Work instructions :: The answer must consist of every line below that holds the word "emph".

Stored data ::
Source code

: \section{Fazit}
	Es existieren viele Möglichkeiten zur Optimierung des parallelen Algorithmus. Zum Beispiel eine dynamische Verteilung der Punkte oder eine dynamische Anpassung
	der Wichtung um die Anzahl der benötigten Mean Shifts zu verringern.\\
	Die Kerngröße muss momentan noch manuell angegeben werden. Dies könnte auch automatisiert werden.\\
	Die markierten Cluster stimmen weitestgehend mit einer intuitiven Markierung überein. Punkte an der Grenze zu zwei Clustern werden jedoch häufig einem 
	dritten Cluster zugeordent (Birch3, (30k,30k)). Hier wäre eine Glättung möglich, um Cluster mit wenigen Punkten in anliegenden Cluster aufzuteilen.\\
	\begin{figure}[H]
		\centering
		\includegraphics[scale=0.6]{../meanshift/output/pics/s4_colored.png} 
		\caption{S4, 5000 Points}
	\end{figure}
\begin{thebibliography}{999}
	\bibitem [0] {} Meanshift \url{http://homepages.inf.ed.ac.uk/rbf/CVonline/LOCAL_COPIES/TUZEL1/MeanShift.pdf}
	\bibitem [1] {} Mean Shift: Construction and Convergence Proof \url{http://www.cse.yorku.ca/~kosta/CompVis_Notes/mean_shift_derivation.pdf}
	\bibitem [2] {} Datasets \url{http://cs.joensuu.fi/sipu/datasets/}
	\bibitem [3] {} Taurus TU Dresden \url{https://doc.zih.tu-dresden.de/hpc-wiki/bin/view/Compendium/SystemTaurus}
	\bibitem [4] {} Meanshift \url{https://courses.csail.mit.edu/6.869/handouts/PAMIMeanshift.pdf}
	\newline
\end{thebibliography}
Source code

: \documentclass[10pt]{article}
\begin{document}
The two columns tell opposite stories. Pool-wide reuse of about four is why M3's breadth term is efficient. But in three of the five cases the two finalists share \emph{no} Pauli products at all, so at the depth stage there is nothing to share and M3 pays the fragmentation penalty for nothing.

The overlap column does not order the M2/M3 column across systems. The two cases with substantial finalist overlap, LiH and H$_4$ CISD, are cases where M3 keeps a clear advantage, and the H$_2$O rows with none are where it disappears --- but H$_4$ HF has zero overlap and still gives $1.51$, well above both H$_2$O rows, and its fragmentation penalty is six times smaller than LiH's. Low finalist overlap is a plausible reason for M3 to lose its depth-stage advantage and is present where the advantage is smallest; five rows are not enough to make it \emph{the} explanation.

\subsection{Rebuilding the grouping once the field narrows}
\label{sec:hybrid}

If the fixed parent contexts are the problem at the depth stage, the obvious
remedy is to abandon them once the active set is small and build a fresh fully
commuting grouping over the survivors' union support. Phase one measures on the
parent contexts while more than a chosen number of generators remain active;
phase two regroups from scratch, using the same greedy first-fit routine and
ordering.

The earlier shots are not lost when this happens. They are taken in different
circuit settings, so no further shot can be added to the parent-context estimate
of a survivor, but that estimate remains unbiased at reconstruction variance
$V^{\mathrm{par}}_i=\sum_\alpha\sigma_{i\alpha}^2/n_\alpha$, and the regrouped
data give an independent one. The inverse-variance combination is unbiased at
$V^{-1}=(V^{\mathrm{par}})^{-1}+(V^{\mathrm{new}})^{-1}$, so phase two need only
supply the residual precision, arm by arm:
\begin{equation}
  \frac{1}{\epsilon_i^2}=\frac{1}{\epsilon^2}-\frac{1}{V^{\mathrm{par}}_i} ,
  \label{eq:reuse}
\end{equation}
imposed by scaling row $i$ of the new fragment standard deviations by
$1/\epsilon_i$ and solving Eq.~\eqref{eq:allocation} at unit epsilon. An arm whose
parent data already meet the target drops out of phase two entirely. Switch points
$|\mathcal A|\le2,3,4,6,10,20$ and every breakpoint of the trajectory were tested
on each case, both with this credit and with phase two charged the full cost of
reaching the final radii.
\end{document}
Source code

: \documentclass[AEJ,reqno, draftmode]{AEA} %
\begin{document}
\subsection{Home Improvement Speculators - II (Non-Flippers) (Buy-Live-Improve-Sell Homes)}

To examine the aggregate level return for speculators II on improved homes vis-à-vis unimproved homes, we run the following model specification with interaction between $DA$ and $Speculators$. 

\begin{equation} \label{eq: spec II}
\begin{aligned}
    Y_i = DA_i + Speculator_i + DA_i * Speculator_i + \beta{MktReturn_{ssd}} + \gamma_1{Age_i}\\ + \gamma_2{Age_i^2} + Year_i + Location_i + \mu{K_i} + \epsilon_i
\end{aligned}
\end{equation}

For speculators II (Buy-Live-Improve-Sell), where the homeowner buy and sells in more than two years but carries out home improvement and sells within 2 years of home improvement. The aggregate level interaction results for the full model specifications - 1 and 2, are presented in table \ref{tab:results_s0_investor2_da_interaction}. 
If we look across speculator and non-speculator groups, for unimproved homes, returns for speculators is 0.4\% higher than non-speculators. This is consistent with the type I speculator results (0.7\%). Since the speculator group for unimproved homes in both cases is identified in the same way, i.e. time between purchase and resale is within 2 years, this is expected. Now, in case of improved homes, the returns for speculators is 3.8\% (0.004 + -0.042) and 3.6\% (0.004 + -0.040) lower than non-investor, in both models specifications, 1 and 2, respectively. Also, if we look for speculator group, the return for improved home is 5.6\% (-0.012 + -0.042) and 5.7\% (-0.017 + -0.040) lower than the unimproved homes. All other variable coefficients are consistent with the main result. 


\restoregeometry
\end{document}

Solved problem ::
The two columns tell opposite stories. Pool-wide reuse of about four is why M3's breadth term is efficient. But in three of the five cases the two finalists share \emph{no} Pauli products at all, so at the depth stage there is nothing to share and M3 pays the fragmentation penalty for nothing.
The overlap column does not order the M2/M3 column across systems. The two cases with substantial finalist overlap, LiH and H$_4$ CISD, are cases where M3 keeps a clear advantage, and the H$_2$O rows with none are where it disappears --- but H$_4$ HF has zero overlap and still gives $1.51$, well above both H$_2$O rows, and its fragmentation penalty is six times smaller than LiH's. Low finalist overlap is a plausible reason for M3 to lose its depth-stage advantage and is present where the advantage is smallest; five rows are not enough to make it \emph{the} explanation.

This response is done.